> _To do_:
Tell how many lines in the data below include the word "sudoers". The answer is the number only.

Top of Provided entries

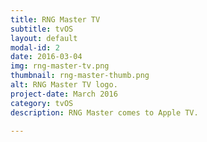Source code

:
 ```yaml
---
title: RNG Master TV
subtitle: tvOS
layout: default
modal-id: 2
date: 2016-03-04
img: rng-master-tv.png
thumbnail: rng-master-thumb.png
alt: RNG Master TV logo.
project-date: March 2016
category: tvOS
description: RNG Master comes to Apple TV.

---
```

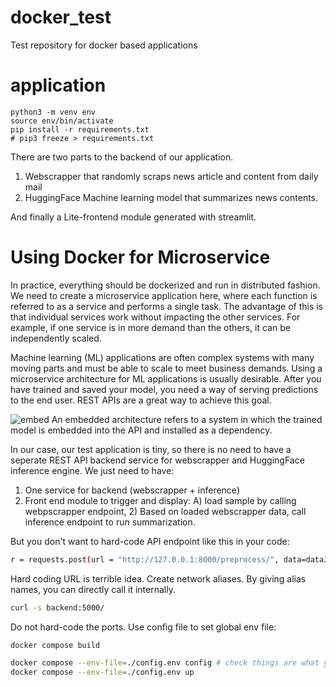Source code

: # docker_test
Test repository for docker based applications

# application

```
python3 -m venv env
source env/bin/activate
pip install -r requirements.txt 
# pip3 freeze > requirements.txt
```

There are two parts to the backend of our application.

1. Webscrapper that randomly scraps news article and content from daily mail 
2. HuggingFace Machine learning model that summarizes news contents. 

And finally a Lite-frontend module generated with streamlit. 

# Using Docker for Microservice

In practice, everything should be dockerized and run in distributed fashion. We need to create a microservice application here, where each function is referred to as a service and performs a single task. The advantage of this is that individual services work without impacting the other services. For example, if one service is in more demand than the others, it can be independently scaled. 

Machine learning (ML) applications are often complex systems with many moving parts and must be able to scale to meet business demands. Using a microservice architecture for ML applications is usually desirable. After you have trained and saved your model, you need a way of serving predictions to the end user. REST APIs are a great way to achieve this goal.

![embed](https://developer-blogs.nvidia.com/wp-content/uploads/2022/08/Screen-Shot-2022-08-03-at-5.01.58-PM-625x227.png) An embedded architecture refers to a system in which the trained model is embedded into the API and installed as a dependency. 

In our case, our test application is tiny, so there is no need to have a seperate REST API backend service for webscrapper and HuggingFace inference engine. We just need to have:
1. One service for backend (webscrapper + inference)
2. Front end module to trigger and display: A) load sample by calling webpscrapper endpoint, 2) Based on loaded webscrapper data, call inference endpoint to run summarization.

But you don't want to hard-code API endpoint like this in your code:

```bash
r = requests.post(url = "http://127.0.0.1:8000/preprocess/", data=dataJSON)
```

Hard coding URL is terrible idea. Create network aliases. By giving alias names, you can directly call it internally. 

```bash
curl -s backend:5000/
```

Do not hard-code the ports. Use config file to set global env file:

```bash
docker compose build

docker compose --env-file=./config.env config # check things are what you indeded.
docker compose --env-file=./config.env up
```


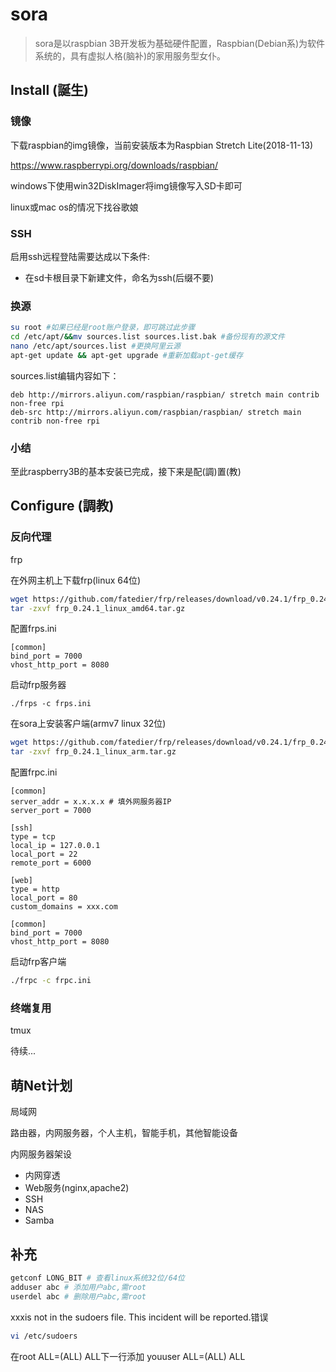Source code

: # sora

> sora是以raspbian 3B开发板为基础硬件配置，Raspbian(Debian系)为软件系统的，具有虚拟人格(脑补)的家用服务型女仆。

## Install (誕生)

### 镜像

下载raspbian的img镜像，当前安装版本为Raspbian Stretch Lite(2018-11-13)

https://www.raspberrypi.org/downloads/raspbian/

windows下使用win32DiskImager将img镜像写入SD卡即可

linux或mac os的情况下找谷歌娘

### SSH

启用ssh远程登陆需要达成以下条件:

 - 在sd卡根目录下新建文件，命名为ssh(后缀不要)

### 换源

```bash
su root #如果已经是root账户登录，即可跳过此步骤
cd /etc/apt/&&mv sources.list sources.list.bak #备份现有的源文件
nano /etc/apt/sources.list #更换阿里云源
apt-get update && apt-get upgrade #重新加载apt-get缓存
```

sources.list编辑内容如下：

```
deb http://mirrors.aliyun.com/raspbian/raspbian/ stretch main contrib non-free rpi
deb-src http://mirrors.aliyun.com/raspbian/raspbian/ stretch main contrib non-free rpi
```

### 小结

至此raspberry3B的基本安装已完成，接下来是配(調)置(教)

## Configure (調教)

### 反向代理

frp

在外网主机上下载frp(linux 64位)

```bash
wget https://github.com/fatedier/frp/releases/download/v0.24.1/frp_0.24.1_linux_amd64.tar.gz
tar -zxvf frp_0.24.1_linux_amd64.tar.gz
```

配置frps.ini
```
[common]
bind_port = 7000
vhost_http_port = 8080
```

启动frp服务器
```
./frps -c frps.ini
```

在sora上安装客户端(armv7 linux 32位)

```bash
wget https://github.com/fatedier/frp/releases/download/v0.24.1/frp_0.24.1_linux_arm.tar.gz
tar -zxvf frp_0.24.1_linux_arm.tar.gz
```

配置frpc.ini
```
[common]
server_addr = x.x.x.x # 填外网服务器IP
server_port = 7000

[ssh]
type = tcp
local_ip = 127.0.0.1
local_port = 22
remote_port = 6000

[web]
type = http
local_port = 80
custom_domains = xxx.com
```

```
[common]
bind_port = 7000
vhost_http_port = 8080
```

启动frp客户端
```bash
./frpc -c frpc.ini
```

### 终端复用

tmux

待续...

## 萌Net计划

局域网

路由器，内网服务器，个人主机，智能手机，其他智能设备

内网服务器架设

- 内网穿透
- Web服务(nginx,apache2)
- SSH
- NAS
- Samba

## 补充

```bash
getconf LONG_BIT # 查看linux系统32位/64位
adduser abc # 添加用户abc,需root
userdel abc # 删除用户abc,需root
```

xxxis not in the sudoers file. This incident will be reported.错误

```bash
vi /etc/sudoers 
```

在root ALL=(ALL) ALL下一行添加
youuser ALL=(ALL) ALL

Bottom of Provided entries

> _Written solution_:
2